Anyway, if this was a true "first person" song - that is, if the song-poet was writing about her own life - let's hope she did not play her song for the object of her apparently limited affection. Because the point of the song is that she's pretty sure there is a guy out there that she'd MUCH rather be with, but it's clear to her now that's probably never going to happen, so she's going to settle. And she's going to hope she comes to love the big lug who has given her his life, love and laundry. And his house!

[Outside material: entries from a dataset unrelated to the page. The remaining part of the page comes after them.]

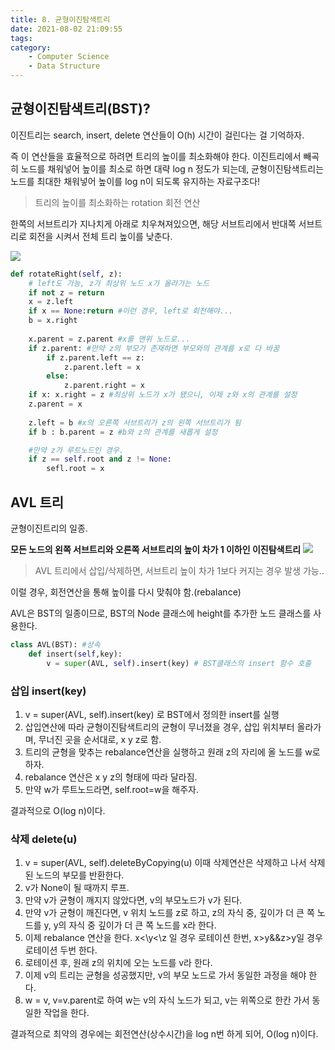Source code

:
 ```yaml
---
title: 8. 균형이진탐색트리
date: 2021-08-02 21:09:55
tags:
category:
    - Computer Science
    - Data Structure
---
```

## 균형이진탐색트리(BST)?

이진트리는 search, insert, delete 연산들이 O(h) 시간이 걸린다는 걸 기억하자.

즉 이 연산들을 효율적으로 하려면 트리의 높이를 최소화해야 한다.
이진트리에서 빼곡히 노드를 채워넣어 높이를 최소로 하면 대략 log n 정도가 되는데,
균형이진탐색트리는 노드를 최대한 채워넣어 높이를 log n이 되도록 유지하는 자료구조다!

> 트리의 높이를 최소화하는 rotation 회전 연산

한쪽의 서브트리가 지나치게 아래로 치우쳐져있으면,
해당 서브트리에서 반대쪽 서브트리로 회전을 시켜서 전체 트리 높이를 낮춘다.

![](img/ds/binarytree.gif)

```python
def rotateRight(self, z): 
    # left도 가능, z가 최상위 노드 x가 올라가는 노드
    if not z = return
    x = z.left
    if x == None:return #이런 경우, left로 회전해야...
    b = x.right
    
    x.parent = z.parent #x를 맨위 노드로...
    if z.parent: #만약 z의 부모가 존재하면 부모와의 관계를 x로 다 바꿈
        if z.parent.left == z:
            z.parent.left = x
        else:
            z.parent.right = x
    if x: x.right = z #최상위 노드가 x가 됐으니, 이제 z와 x의 관계를 설정
    z.parent = x
    
    z.left = b #x의 오른쪽 서브트리가 z의 왼쪽 서브트리가 됨
    if b : b.parent = z #b와 z의 관계를 새롭게 설정

    #만약 z가 루트노드인 경우.
    if z == self.root and z != None:
        sefl.root = x
```

## AVL 트리

균형이진트리의 일종.

**모든 노드의 왼쪽 서브트리와 오른쪽 서브트리의 높이 차가 1 이하인 이진탐색트리**
![](img/ds/binarytree2.png)

> AVL 트리에서 삽입/삭제하면, 서브트리 높이 차가 1보다 커지는 경우 발생 가능..

이럴 경우, 회전연산을 통해 높이를 다시 맞춰야 함.(rebalance)

AVL은 BST의 일종이므로, BST의 Node 클래스에 height를 추가한 노드 클래스를 사용한다.
```python
class AVL(BST): #상속
    def insert(self,key):
        v = super(AVL, self).insert(key) # BST클래스의 insert 함수 호출
```        
### 삽입 insert(key)
1. v = super(AVL, self).insert(key) 로 BST에서 정의한 insert를 실행
2. 삽입연산에 따라 균형이진탐색트리의 균형이 무너졌을 경우, 삽입 위치부터 올라가며, 무너진 곳을 순서대로, x y z로 함.
3. 트리의 균형을 맞추는 rebalance연산을 실행하고 원래 z의 자리에 올 노드를 w로 하자.
4. rebalance 연산은  x y z의 형태에 따라 달라짐.
5. 만약 w가 루트노드라면, self.root=w을 해주자.

결과적으로 O(log n)이다.

### 삭제 delete(u)
1. v = super(AVL, self).deleteByCopying(u) 이때 삭제연산은 삭제하고 나서 삭제된 노드의 부모를 반환한다.
2. v가 None이 될 때까지 루프.
3. 만약 v가 균형이 깨지지 않았다면, v의 부모노드가 v가 된다.
4. 만약 v가 균형이 깨진다면, v 위치 노드를 z로 하고, z의 자식 중, 깊이가 더 큰 쪽 노드를 y, y의 자식 중 깊이가 더 큰 쪽 노드를 x라 한다.
5. 이제 rebalance 연산을 한다. x<\y<\z 일 경우 로테이션 한번, x>y&&z>y일 경우 로테이션 두번 한다.
6. 로테이션 후, 원래 z의 위치에 오는 노드를 v라 한다.
7. 이제 v의 트리는 균형을 성공했지만, v의 부모 노드로 가서 동일한 과정을 해야 한다.
8. w = v, v=v.parent로 하여 w는 v의 자식 노드가 되고, v는 위쪽으로 한칸 가서 동일한 작업을 한다.

결과적으로 최약의 경우에는 회전연산(상수시간)을 log n번 하게 되어, O(log n)이다.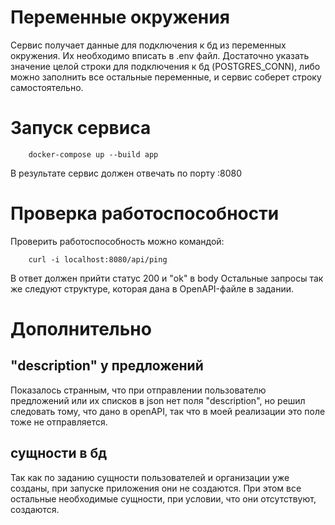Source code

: # Переменные окружения
Сервис получает данные для подключения к бд из переменных окружения. Их необходимо вписать в .env файл. Достаточно указать значение целой строки для подключения к бд (POSTGRES_CONN), 
либо можно заполнить все остальные переменные, и сервис соберет строку самостоятельно.
# Запуск сервиса 
```
    docker-compose up --build app
```
В результате сервис должен отвечать по порту :8080
# Проверка работоспособности
Проверить работоспособность можно командой:
```
    curl -i localhost:8080/api/ping
```
В ответ должен прийти статус 200 и "ok" в body
Остальные запросы так же следуют структуре, которая дана в OpenAPI-файле в задании.
# Дополнительно
## "description" у предложений
Показалось странным, что при отправлении пользователю предложений или их списков в json нет поля "description", но решил следовать тому, что дано в openAPI, так что в моей реализации это поле тоже не отправляется.
## сущности в бд
Так как по заданию сущности пользователей и организации уже созданы, при запуске приложения они не создаются. При этом все остальные необходимые сущности, при условии, что они отсутствуют, создаются.
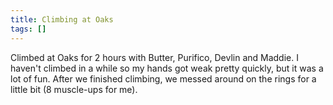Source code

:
 ```yaml
---
title: Climbing at Oaks
tags: []
---
```


Climbed at Oaks for 2 hours with Butter, Purifico, Devlin and Maddie. I haven't climbed in a while so my hands got weak pretty quickly, but it was a lot of fun. After we finished climbing, we messed around on the rings for a little bit (8 muscle-ups for me).
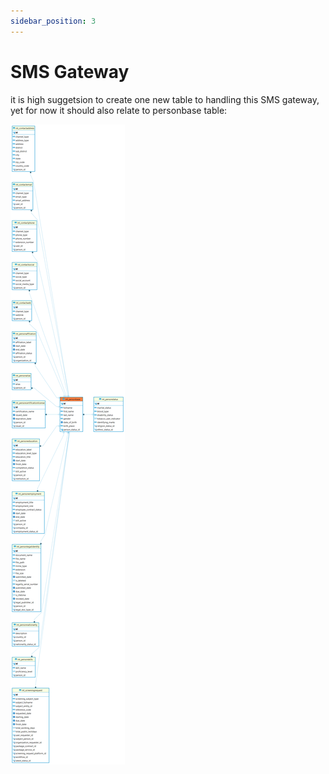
 ```yaml
---
sidebar_position: 3
---
```


# SMS Gateway

it is high suggetsion to create one new table to handling this SMS gateway, yet for now it should also relate to personbase table:

![alt text](<../../../../../../../../static/img/prismaenterprise - int_personbase.png>)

God help him if the other guy "comes along". The song of a deeply ethically challanged, er, challange woman. 

Barbara Foster is the performer, and I believe I understand correctly that this is the same singer who became better known as Bobbi Blake on MSR and who also pops up quite frequently a one of The Real Pros on Cinema. 

I'll also note that this song seems to go on forever. Surely, at three and three quarter minutes long, it's in the upper five percent of song-poems in length.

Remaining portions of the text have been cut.